----- DATA LISTING -----

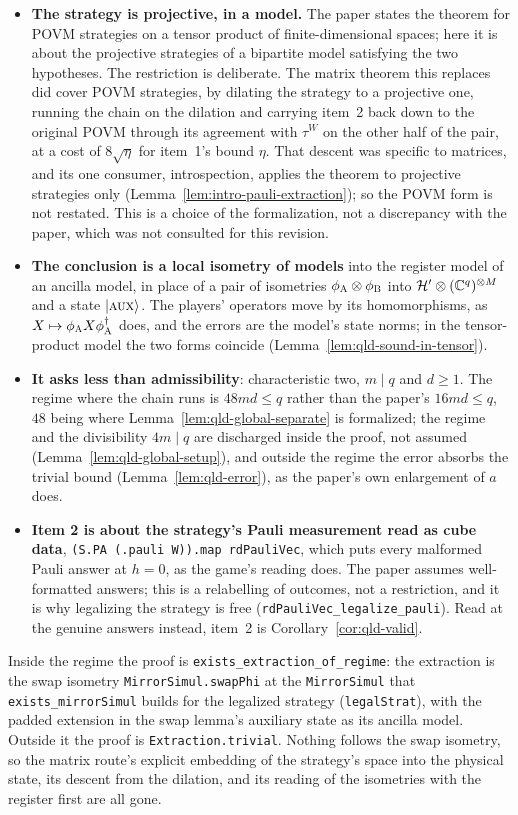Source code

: \begin{itemize}
\item \textbf{The strategy is projective, in a model.} The paper states the theorem for POVM
  strategies on a tensor product of finite-dimensional spaces; here it is about the projective
  strategies of a bipartite model satisfying the two hypotheses. The restriction is deliberate.
  The matrix theorem this replaces did cover POVM strategies, by dilating the strategy to a
  projective one, running the chain on the dilation and carrying item~2 back down to the
  original POVM through its agreement with $\tau^W$ on the other half of the pair, at a cost of
  $8\sqrt{\eta}$ for item~1's bound $\eta$. That descent was specific to matrices, and its one
  consumer, introspection, applies the theorem to projective strategies only
  (Lemma~\ref{lem:intro-pauli-extraction}); so the POVM form is not restated. This is a choice of
  the formalization, not a discrepancy with the paper, which was not consulted for this revision.
\item \textbf{The conclusion is a local isometry of models} into the register model of an ancilla
  model, in place of a pair of isometries $\phi_\alice \ot \phi_\bob$ into
  $\mH' \ot (\C^q)^{\ot M}$ and a state $\ket{\aux}$. The players' operators move by its
  homomorphisms, as $X \mapsto \phi_\alice X \phi_\alice^\dagger$ does, and the errors are the
  model's state norms; in the tensor-product model the two forms coincide
  (Lemma~\ref{lem:qld-sound-in-tensor}).
\item \textbf{It asks less than admissibility}: characteristic two, $m \mid q$ and $d \geq 1$. The
  regime where the chain runs is $48md \leq q$ rather than the paper's $16md \leq q$, $48$ being
  where Lemma~\ref{lem:qld-global-separate} is formalized; the regime and the divisibility
  $4m \mid q$ are discharged inside the proof, not assumed (Lemma~\ref{lem:qld-global-setup}), and
  outside the regime the error absorbs the trivial bound (Lemma~\ref{lem:qld-error}), as the
  paper's own enlargement of $a$ does.
\item \textbf{Item 2 is about the strategy's Pauli measurement read as cube data},
  \texttt{(S.PA (.pauli W)).map rdPauliVec}, which puts every malformed Pauli answer at $h = 0$,
  as the game's reading does. The paper assumes well-formatted answers; this is a relabelling of
  outcomes, not a restriction, and it is why legalizing the strategy is free
  (\texttt{rdPauliVec\_legalize\_pauli}). Read at the genuine answers instead, item~2 is
  Corollary~\ref{cor:qld-valid}.
\end{itemize}
Inside the regime the proof is \texttt{exists\_extraction\_of\_regime}: the extraction is the swap
isometry \texttt{MirrorSimul.swapPhi} at the \texttt{MirrorSimul} that \texttt{exists\_mirrorSimul}
builds for the legalized strategy (\texttt{legalStrat}), with the padded extension in the swap
lemma's auxiliary state as its ancilla model. Outside it the proof is \texttt{Extraction.trivial}.
Nothing follows the swap isometry, so the matrix route's explicit embedding of the strategy's space
into the physical state, its descent from the dilation, and its reading of the isometries with the
register first are all gone.


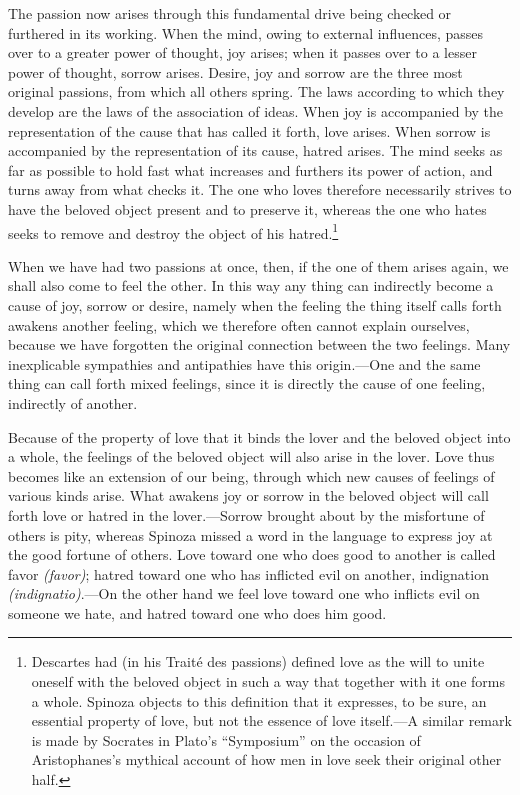 \documentclass[12pt]{book}
\newcommand{\opage}[1]{\marginnote{\footnotesize\textit{[#1]}}}
\begin{document}
The passion now arises through this fundamental drive being checked or furthered in its
working. When the mind, owing to external influences, passes over to a greater power of
thought, joy arises; when it passes over to a lesser power of thought, sorrow arises.
Desire, joy and sorrow are the three most original passions, from which all others
spring. The laws according to which they develop are the laws of the association of
ideas. When joy is accompanied by the representation of the cause that has called it
forth, love arises. When sorrow is accompanied by the representation of its cause,
hatred arises. The mind seeks as far as possible to hold fast what increases and
furthers its power of action, and turns away from what checks it. The one who loves
therefore necessarily strives to have the beloved object present and to preserve it,
whereas the one who hates seeks to remove and destroy the object of his
hatred.\footnote{Descartes had (in his Traité des passions) defined love as the will to
unite oneself with the beloved object in such a way that together with it one forms a
whole. Spinoza objects to this definition that it expresses, to be sure, an essential
property of love, but not the essence of love itself.---A similar remark is made by
Socrates in Plato's ``Symposium'' on the occasion of Aristophanes's mythical account of
how men in love seek their original other half.}

\opage{127}When we have had two passions at once, then, if the one of them arises again,
we shall also come to feel the other. In this way any thing can indirectly become a cause
of joy, sorrow or desire, namely when the feeling the thing itself calls forth awakens
another feeling, which we therefore often cannot explain ourselves, because we have
forgotten the original connection between the two feelings. Many inexplicable
sympathies and antipathies have this origin.---One and the same thing can call forth
mixed feelings, since it is directly the cause of one feeling, indirectly of another.

Because of the property of love that it binds the lover and the beloved object into a
whole, the feelings of the beloved object will also arise in the lover. Love thus
becomes like an extension of our being, through which new causes of feelings of various
kinds arise. What awakens joy or sorrow in the beloved object will call forth love or
hatred in the lover.---Sorrow brought about by the misfortune of others is pity, whereas
Spinoza missed a word in the language to express joy at the good fortune of others.
Love toward one who does good to another is called favor \textit{(favor)}; hatred toward
one who has inflicted evil on another, indignation \textit{(indignatio)}.---On the other
hand we feel love toward one who inflicts evil on someone we hate, and hatred toward one
who does him good.
\end{document}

-----

- _EXERCISE_
Please print each of the records word for word, keeping the pictures out.

- _TASK OUTPUT_
Source code

: \begin{itemize}
\item \textbf{The strategy is projective, in a model.} The paper states the theorem for POVM
  strategies on a tensor product of finite-dimensional spaces; here it is about the projective
  strategies of a bipartite model satisfying the two hypotheses. The restriction is deliberate.
  The matrix theorem this replaces did cover POVM strategies, by dilating the strategy to a
  projective one, running the chain on the dilation and carrying item~2 back down to the
  original POVM through its agreement with $\tau^W$ on the other half of the pair, at a cost of
  $8\sqrt{\eta}$ for item~1's bound $\eta$. That descent was specific to matrices, and its one
  consumer, introspection, applies the theorem to projective strategies only
  (Lemma~\ref{lem:intro-pauli-extraction}); so the POVM form is not restated. This is a choice of
  the formalization, not a discrepancy with the paper, which was not consulted for this revision.
\item \textbf{The conclusion is a local isometry of models} into the register model of an ancilla
  model, in place of a pair of isometries $\phi_\alice \ot \phi_\bob$ into
  $\mH' \ot (\C^q)^{\ot M}$ and a state $\ket{\aux}$. The players' operators move by its
  homomorphisms, as $X \mapsto \phi_\alice X \phi_\alice^\dagger$ does, and the errors are the
  model's state norms; in the tensor-product model the two forms coincide
  (Lemma~\ref{lem:qld-sound-in-tensor}).
\item \textbf{It asks less than admissibility}: characteristic two, $m \mid q$ and $d \geq 1$. The
  regime where the chain runs is $48md \leq q$ rather than the paper's $16md \leq q$, $48$ being
  where Lemma~\ref{lem:qld-global-separate} is formalized; the regime and the divisibility
  $4m \mid q$ are discharged inside the proof, not assumed (Lemma~\ref{lem:qld-global-setup}), and
  outside the regime the error absorbs the trivial bound (Lemma~\ref{lem:qld-error}), as the
  paper's own enlargement of $a$ does.
\item \textbf{Item 2 is about the strategy's Pauli measurement read as cube data},
  \texttt{(S.PA (.pauli W)).map rdPauliVec}, which puts every malformed Pauli answer at $h = 0$,
  as the game's reading does. The paper assumes well-formatted answers; this is a relabelling of
  outcomes, not a restriction, and it is why legalizing the strategy is free
  (\texttt{rdPauliVec\_legalize\_pauli}). Read at the genuine answers instead, item~2 is
  Corollary~\ref{cor:qld-valid}.
\end{itemize}
Inside the regime the proof is \texttt{exists\_extraction\_of\_regime}: the extraction is the swap
isometry \texttt{MirrorSimul.swapPhi} at the \texttt{MirrorSimul} that \texttt{exists\_mirrorSimul}
builds for the legalized strategy (\texttt{legalStrat}), with the padded extension in the swap
lemma's auxiliary state as its ancilla model. Outside it the proof is \texttt{Extraction.trivial}.
Nothing follows the swap isometry, so the matrix route's explicit embedding of the strategy's space
into the physical state, its descent from the dilation, and its reading of the isometries with the
register first are all gone.


 \documentclass[12pt]{book}
\newcommand{\opage}[1]{\marginnote{\footnotesize\textit{[#1]}}}
\begin{document}
The passion now arises through this fundamental drive being checked or furthered in its
working. When the mind, owing to external influences, passes over to a greater power of
thought, joy arises; when it passes over to a lesser power of thought, sorrow arises.
Desire, joy and sorrow are the three most original passions, from which all others
spring. The laws according to which they develop are the laws of the association of
ideas. When joy is accompanied by the representation of the cause that has called it
forth, love arises. When sorrow is accompanied by the representation of its cause,
hatred arises. The mind seeks as far as possible to hold fast what increases and
furthers its power of action, and turns away from what checks it. The one who loves
therefore necessarily strives to have the beloved object present and to preserve it,
whereas the one who hates seeks to remove and destroy the object of his
hatred.\footnote{Descartes had (in his Traité des passions) defined love as the will to
unite oneself with the beloved object in such a way that together with it one forms a
whole. Spinoza objects to this definition that it expresses, to be sure, an essential
property of love, but not the essence of love itself.---A similar remark is made by
Socrates in Plato's ``Symposium'' on the occasion of Aristophanes's mythical account of
how men in love seek their original other half.}

\opage{127}When we have had two passions at once, then, if the one of them arises again,
we shall also come to feel the other. In this way any thing can indirectly become a cause
of joy, sorrow or desire, namely when the feeling the thing itself calls forth awakens
another feeling, which we therefore often cannot explain ourselves, because we have
forgotten the original connection between the two feelings. Many inexplicable
sympathies and antipathies have this origin.---One and the same thing can call forth
mixed feelings, since it is directly the cause of one feeling, indirectly of another.

Because of the property of love that it binds the lover and the beloved object into a
whole, the feelings of the beloved object will also arise in the lover. Love thus
becomes like an extension of our being, through which new causes of feelings of various
kinds arise. What awakens joy or sorrow in the beloved object will call forth love or
hatred in the lover.---Sorrow brought about by the misfortune of others is pity, whereas
Spinoza missed a word in the language to express joy at the good fortune of others.
Love toward one who does good to another is called favor \textit{(favor)}; hatred toward
one who has inflicted evil on another, indignation \textit{(indignatio)}.---On the other
hand we feel love toward one who inflicts evil on someone we hate, and hatred toward one
who does him good.
\end{document}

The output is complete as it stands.